Saturday 20 November 2010



 Shortly after winning the prestigious Absa Atelier Award, Leonie E Brown disappeared from the art world. Now, after many years, she returns with a trademark touch of magic. 




won the National Volkskas Atelier Award for Fine Art in 1985. My university didn’t want me to enter, but John Botha, my Art History lecturer and Natascha Pretorius, a friend, believed in me when no one else did. They submitted two of my pieces. Both were accepted, and the one piece won,” the artist recounts.


But the rosy glow of the young artist’s unexpected victory was not to last. “The year after I won the Atelier Award was terrible,” says Brown. “I was filled with pain, loneliness and sadness. My work then was very harsh, angular and angry. I used a lot of cold colours and hard surfaces. Most of my work was done on hardboard.” 


The work Brown produced during this period allows the spectator to share in the emotional turmoil she was experiencing. “I employed texture to shock and repel, and a palette knife to scratch and unsettle the viewer. I recreated my misery in my work. It’s painful looking at yourself in a mirror during cold seasons. So I quit.”  

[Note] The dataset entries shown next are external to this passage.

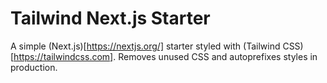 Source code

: # Tailwind Next.js Starter

A simple (Next.js)[https://nextjs.org/] starter styled with (Tailwind CSS)[https://tailwindcss.com]. Removes unused CSS and autoprefixes styles in production.
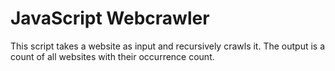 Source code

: # JavaScript Webcrawler 

This script takes a website as input and recursively crawls it.
The output is a count of all websites with their occurrence count.
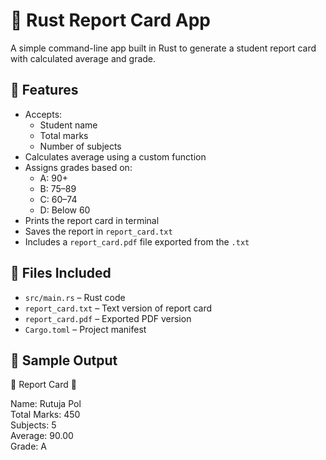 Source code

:# 📝 Rust Report Card App

A simple command-line app built in Rust to generate a student report card with calculated average and grade.

## 🔧 Features

- Accepts:
  - Student name
  - Total marks
  - Number of subjects
- Calculates average using a custom function
- Assigns grades based on:
  - A: 90+
  - B: 75–89
  - C: 60–74
  - D: Below 60
- Prints the report card in terminal
- Saves the report in `report_card.txt`
- Includes a `report_card.pdf` file exported from the `.txt`

## 📂 Files Included

- `src/main.rs` – Rust code
- `report_card.txt` – Text version of report card
- `report_card.pdf` – Exported PDF version
- `Cargo.toml` – Project manifest

## 📸 Sample Output

📝 Report Card 📝

Name: Rutuja Pol <br />
Total Marks: 450 <br />
Subjects: 5 <br />
Average: 90.00 <br />
Grade: A
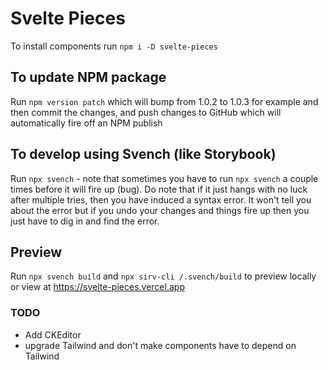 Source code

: # Svelte Pieces
To install components run `npm i -D svelte-pieces`

## To update NPM package
Run `npm version patch` which will bump from 1.0.2 to 1.0.3 for example and then commit the changes, and push changes to GitHub which will automatically fire off an NPM publish

## To develop using Svench (like Storybook)
Run `npx svench` - note that sometimes you have to run `npx svench` a couple times before it will fire up (bug). Do note that if it just hangs with no luck after multiple tries, then you have induced a syntax error. It won't tell you about the error but if you undo your changes and things fire up then you just have to dig in and find the error.

## Preview
Run `npx svench build` and `npx sirv-cli /.svench/build` to preview locally or view at https://svelte-pieces.vercel.app

### TODO
- Add CKEditor
- upgrade Tailwind and don't make components have to depend on Tailwind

Her sojourn away from canvases lasted 14 years, leading her to many places she might never have visited had she continued as a solo artist. Some of these experiences include teaching art to high school students in Lichtenberg, working as a graphic designer in Cape Town, and living in what was then still known as Czechoslovakia. 


“Life was tough, but I was learning what varsity couldn’t teach me; who I am. All those different things I did taught me some invaluable lessons. Working as a graphic designer, for example, taught me how to work with finer details.” 






In 2000, the year before Brown got married, she found herself standing in front of a canvas once again. And when the work of art was completed, she stood back, startled by her creation. 
“It was as though I’d been reinvented. I realised that somewhere along the line, I had found inner peace. I wanted to share that with the world, but in a way that also allowed the viewer to see his own soul through my work. At first I was cautious, just brushing up on old skills,” she explains. But as her confidence rose, she began experimenting. “I believe good art is produced by artists who continually develop their technique, style and change their subject choice.” 


Not one to employ radical new media, Brown refers to herself as a traditionalist. “I won’t cut holes into a canvas, splash blood onto it and then stretch a dog skin over that. I enjoy working on a canvas using oil paints to create the picture I have in mind, and experimenting with different styles, techniques and tools.” 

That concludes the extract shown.